News: India's middle class to reach 583 m by 2025-report
(RTR 03/05/2007) New Delhi - India's middle class will reach 583 million from the current 50 million by 2025 if high economic growth holds and the government undertakes reforms, a report by management consultancy firm McKinsey said on Thursday.
It also said if India's high economic growth were sustained, incomes would triple over the next two decades and India would become the fifth-largest consumer market by 2025, from 12th place now, surpassing Germany.
"The emergence of a huge middle class is not a question of if but when for India," Adil Zainulbhai, country managing director of McKinsey and Company, was quoted as saying in a statement.
"Indian incomes will almost triple if the government forges ahead on a systematic reform programme, promotes competition, contains the fiscal deficit and inflation and invests in infrastructure, healthcare and education."
India, Asia's fourth-largest economy, has grown at an average 8.6 per cent in the past four years, and the central bank forecasts it will expand 8.5 per cent in the fiscal year to next March.
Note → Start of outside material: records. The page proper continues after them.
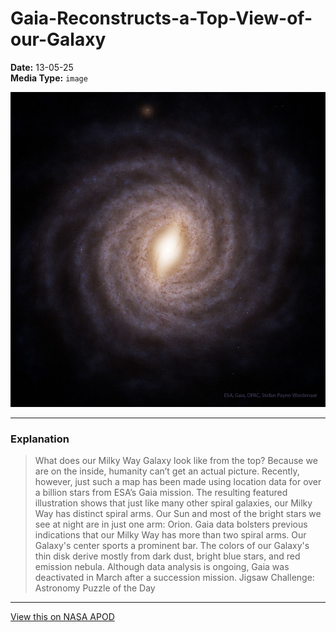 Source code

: # Gaia-Reconstructs-a-Top-View-of-our-Galaxy

**Date:** 13-05-25  
**Media Type:** `image`  

![Image](image.jpg)



---

### Explanation

> What does our Milky Way Galaxy look like from the top? Because we are on the inside, humanity can’t get an actual picture. Recently, however, just such a map has been made using location data for over a billion stars from ESA’s Gaia mission. The resulting featured illustration shows that just like many other spiral galaxies, our Milky Way has distinct spiral arms.  Our Sun and most of the bright stars we see at night are in just one arm: Orion. Gaia data bolsters previous indications that our Milky Way has more than two spiral arms. Our Galaxy's center sports a prominent bar.  The colors of our Galaxy's thin disk derive mostly from dark dust, bright blue stars, and red emission nebula. Although data analysis is ongoing, Gaia was deactivated in March after a succession mission.   Jigsaw Challenge: Astronomy Puzzle of the Day

---

[View this on NASA APOD](https://apod.nasa.gov/apod/astropix.html)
McKinsey said its forecasts assumed real compound annual growth of 7.3 per cent from 2005-2025.
Data about who and how many constitute India's expanding middle class is hard to come by in a country where only 32 million of the 1.1 billion population pay income tax.
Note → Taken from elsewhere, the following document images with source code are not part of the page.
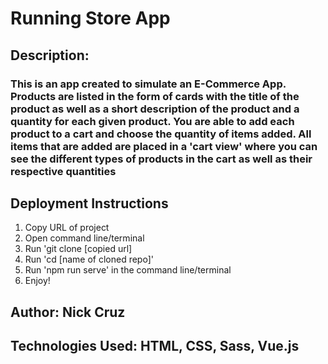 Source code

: # Running Store App

## Description: 

### This is an app created to simulate an E-Commerce App. Products are listed in the form of cards with the title of the product as well as a short description of the product and a quantity for each given product. You are able to add each product to a cart and choose the quantity of items added. All items that are added are placed in a 'cart view' where you can see the different types of products in the cart as well as their respective quantities

## Deployment Instructions 
1. Copy URL of project 
2. Open command line/terminal 
3. Run 'git clone [copied url]
4. Run 'cd [name of cloned repo]' 
5. Run 'npm run serve' in the command line/terminal
6. Enjoy!

## Author: Nick Cruz

## Technologies Used: HTML, CSS, Sass, Vue.js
But their swelling ranks are the force behind rising domestic demand and forecast 9.2 per cent economic growth in 2006/07.
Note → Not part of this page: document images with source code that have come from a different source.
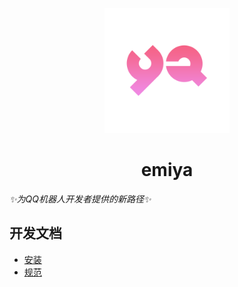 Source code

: 
<p align='center'>
<img src='YA.png' width='200' alt='logo' aling='middle'/>
</p>


<div align="center">

# emiya

</div>

_✨为QQ机器人开发者提供的新路径✨_

## 开发文档


- [安装](./docs/启动文档.md)
- [规范](./docs/规范.md)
McKinsey defined the middle class as households with annual disposable income of $4,380-21,890, which totaled 13 million households or 50 million people in 2005.
It said average real rural income growth per household would accelerate to 3.6 per cent a year over the next two decades from 2.8 per cent in the previous 20 years.
Consumption in rural areas would reach the current average urban household level by 2017, it said.
Overall average real household disposable income would reach Rs 318,896 ($7,740) by 2025 from 113,744 in 2005, a compound annual growth rate of 5.3 per cent.
"The upcoming changes in the Indian consumer market offer substantial opportunities and challenges for Indian and multinational businesses alike," Subbu Narayanswamy, a partner at McKinsey was quoted as saying.
India has seen high growth in sales of cars and mobile phones in the past couple of years, with the total number of wireless subscribers up 68 per cent to 166 million in March from the same month in 2006.
Domestic car sales topped 1 million units in 2006/07.
Shopping malls are springing up in major cities like New Delhi and Mumbai, and signs of increasing prosperity are visible in the rising number of luxury foreign cars on the roads.
In rural India, however, bullocks and camels often pull carts, while tractors frequently double as transport for workers returning from the fields.
McKinsey said income growth would be the biggest driver of increasing consumption, rather than a change in savings behaviour or population growth, and by 2025, consumers in urban areas would be responsible for 62 per cent of consumption even though they were only likely to represent 37 per cent of the population.